Figure BDA0001761207890000041
wherein α is a weight vector;
colour(s)Consistency is defined as: when comparing the current detection clusters CiAnd tracking object TjWhen the color information is obtained, the nearest pair of points is found by calculation<pj,i,pi,j>Color consistency between them, which can be calculated in RGB, HSV or other color spaces; taking HSV space as an example, point pi,jAnd pj,iThe color consistency probability between is defined as follows:
Figure BDA0001761207890000051
wherein c isi,jAnd cj,iRespectively represents pi,jAnd pj,iThe HSV information of (1), beta represents weight;
pi,jand pj,iThe joint consistency probability between them is defined as:
L(pi,j,pj,i)=Ld(pi,j,pj,i)Lc(pi,j,pj,i);
for each tracked object TjAnd detecting cluster CiThe maximum joint likelihood probability of (d) is defined as:
Figure BDA0001761207890000052
if L (j, i) is higher than the set threshold, it indicates the current cluster CiAnd tracking object TjIs the same person, otherwise, if the same person is not found with CiThe associated tracking object, a new tracking object is created.

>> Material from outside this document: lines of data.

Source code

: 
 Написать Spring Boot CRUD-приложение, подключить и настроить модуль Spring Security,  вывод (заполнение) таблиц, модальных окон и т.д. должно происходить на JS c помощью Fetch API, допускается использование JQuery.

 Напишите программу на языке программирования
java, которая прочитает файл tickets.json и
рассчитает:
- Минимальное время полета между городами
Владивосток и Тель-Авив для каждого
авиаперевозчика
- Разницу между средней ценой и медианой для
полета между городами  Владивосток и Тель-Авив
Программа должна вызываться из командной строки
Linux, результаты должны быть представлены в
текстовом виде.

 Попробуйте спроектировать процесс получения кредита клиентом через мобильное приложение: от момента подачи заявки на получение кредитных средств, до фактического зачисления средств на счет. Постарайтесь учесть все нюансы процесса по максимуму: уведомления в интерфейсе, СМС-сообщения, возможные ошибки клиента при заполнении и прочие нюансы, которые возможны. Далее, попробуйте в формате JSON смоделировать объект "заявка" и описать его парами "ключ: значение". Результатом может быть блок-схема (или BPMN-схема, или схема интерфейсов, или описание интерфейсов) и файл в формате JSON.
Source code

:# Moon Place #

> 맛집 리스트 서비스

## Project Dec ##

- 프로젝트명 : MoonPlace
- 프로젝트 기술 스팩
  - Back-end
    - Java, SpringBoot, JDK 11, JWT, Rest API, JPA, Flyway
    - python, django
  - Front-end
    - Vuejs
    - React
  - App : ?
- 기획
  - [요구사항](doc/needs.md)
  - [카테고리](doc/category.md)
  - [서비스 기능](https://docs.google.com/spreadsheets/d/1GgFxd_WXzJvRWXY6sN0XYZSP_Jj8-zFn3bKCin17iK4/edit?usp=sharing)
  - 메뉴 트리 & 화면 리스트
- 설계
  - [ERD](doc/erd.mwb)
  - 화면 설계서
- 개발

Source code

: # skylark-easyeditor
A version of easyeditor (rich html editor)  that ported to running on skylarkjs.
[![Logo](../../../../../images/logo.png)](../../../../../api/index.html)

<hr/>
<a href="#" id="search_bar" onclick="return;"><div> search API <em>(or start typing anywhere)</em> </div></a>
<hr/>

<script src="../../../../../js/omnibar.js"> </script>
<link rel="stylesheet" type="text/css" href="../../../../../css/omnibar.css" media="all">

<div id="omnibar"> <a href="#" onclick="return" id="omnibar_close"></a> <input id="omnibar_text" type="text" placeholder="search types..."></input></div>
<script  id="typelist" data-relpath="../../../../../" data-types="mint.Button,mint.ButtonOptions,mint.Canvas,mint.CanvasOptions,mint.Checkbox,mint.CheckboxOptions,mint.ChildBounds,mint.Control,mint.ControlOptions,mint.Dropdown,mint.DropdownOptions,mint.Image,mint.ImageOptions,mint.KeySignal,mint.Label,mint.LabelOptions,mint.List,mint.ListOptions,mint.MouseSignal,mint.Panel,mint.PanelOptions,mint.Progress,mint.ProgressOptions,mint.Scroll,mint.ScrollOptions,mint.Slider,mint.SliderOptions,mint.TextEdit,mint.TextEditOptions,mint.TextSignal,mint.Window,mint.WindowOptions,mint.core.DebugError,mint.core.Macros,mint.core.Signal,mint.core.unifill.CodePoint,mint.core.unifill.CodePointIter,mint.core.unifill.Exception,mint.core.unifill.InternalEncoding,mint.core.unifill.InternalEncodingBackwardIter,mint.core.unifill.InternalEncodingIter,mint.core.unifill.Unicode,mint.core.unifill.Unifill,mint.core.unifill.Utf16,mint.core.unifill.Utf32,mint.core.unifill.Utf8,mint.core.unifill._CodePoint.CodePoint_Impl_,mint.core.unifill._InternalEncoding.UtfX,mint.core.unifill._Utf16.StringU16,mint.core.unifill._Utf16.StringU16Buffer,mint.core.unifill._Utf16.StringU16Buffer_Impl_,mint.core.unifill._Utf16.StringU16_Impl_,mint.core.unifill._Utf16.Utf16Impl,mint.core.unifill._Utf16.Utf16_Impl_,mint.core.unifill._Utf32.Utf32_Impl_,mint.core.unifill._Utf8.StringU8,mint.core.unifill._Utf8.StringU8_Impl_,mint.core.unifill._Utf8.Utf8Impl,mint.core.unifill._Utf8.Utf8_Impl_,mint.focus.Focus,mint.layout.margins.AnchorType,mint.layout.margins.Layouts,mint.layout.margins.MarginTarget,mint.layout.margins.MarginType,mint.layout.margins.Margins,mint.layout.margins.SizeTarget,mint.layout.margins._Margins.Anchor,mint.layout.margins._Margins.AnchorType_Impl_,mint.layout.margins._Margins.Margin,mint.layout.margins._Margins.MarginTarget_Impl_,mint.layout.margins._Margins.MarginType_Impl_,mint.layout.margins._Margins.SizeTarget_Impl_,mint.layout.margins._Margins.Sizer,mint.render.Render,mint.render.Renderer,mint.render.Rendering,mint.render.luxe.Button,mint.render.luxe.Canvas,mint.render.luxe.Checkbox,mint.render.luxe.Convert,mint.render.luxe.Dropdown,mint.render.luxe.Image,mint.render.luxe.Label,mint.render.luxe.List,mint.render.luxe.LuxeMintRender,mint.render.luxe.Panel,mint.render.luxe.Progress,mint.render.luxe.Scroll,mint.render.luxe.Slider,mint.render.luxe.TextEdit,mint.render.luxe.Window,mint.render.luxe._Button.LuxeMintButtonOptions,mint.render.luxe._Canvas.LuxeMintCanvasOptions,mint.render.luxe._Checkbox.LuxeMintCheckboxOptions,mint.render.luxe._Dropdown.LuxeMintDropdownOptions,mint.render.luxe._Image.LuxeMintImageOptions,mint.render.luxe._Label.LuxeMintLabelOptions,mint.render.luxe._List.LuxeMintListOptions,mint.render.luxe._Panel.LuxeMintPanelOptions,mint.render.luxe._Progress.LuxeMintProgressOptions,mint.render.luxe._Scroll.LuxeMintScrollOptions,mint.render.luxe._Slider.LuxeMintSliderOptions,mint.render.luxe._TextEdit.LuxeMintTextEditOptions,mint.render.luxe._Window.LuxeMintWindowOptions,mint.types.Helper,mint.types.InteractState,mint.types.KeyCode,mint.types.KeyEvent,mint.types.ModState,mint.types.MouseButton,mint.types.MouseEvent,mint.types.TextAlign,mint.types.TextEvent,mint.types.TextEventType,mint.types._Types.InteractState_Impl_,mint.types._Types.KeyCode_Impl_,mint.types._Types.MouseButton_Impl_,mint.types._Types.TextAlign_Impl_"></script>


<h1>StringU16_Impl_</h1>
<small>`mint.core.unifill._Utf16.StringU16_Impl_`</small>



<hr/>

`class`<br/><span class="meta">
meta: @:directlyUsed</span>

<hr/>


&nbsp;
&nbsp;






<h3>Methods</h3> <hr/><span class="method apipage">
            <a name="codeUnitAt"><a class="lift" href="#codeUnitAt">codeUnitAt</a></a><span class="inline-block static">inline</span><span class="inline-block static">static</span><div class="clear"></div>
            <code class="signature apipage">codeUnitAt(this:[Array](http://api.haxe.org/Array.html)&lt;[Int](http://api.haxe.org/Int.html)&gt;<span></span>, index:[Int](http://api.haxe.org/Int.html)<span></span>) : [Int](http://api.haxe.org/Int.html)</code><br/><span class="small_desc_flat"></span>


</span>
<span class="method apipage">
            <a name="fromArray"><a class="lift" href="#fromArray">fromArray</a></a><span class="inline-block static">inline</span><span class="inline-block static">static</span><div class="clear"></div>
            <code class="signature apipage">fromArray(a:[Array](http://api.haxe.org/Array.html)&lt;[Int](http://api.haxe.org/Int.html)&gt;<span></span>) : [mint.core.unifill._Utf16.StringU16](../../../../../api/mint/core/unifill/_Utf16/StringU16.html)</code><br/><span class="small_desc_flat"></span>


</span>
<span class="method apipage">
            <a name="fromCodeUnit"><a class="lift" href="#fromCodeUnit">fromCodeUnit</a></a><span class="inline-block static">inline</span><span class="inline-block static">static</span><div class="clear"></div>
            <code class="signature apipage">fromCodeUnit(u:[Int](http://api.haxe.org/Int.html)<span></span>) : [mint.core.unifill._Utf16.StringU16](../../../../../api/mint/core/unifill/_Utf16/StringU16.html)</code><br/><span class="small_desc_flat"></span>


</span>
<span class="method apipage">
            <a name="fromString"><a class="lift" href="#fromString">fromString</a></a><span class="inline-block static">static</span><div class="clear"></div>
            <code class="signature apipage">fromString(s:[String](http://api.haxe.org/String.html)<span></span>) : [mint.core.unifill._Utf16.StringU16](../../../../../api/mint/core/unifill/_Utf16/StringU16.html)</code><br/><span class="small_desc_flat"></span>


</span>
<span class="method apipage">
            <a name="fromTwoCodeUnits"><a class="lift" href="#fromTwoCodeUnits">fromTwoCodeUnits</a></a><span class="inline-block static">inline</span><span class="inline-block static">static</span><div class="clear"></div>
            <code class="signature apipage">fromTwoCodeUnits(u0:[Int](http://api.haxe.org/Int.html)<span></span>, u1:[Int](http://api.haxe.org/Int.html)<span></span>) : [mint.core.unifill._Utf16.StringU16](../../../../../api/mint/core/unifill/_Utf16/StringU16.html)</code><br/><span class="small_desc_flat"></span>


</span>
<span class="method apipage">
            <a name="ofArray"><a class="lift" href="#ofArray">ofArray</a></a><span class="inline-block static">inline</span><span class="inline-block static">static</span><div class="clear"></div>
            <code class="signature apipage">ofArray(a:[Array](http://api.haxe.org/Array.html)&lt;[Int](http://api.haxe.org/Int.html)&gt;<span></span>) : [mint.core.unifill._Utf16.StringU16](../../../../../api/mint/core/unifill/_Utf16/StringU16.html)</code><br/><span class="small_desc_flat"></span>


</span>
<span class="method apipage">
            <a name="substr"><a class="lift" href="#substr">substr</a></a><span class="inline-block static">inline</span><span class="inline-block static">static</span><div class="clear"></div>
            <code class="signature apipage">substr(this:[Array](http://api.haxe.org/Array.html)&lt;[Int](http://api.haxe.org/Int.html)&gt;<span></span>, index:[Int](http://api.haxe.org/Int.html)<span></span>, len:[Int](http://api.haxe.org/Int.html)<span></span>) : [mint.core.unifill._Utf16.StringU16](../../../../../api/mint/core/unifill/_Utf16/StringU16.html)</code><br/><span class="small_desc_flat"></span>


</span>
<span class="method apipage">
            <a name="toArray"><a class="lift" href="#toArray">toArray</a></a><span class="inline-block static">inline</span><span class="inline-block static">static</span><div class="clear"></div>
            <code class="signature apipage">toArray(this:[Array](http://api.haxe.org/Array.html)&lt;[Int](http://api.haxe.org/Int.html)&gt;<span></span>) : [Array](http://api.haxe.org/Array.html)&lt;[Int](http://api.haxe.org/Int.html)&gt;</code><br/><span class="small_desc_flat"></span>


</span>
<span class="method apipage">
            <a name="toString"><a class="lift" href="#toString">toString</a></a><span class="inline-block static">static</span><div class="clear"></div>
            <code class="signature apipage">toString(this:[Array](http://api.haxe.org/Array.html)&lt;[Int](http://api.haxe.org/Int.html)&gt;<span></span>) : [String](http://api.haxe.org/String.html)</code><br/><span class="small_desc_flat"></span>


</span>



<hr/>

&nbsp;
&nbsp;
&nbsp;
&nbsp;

Compared with the prior art, the invention has the following technical effects: the invention provides a human body detection algorithm based on the main characteristic of the lower half of the human body, which mainly aims at the condition that when an RGB-D sensor is lower than the ground, namely, at a low visual angle, or when a detection object is closer to the sensor, only the lower half of the human body is visible. The algorithm can effectively improve the accuracy of human body detection, and is based on the common knowledge that the human body moves on the ground, firstly, the ground in a scene is detected and removed, objects on the ground are clustered on a limited height, and the objects with high HOG confidence values are classified into people and are classified into other people by calculating the HOG characteristics and then feeding the HOG characteristics to a pre-trained SVM binary soft classifier. And then, the detected human body result is used as the input of a tracking module, a tracking object closest to the currently detected human body cluster is searched by using a joint likelihood probability formed by color consistency and distance consistency, and when the maximum likelihood probability is greater than a set threshold, the currently detected human body cluster and the tracking object are considered to be the same person.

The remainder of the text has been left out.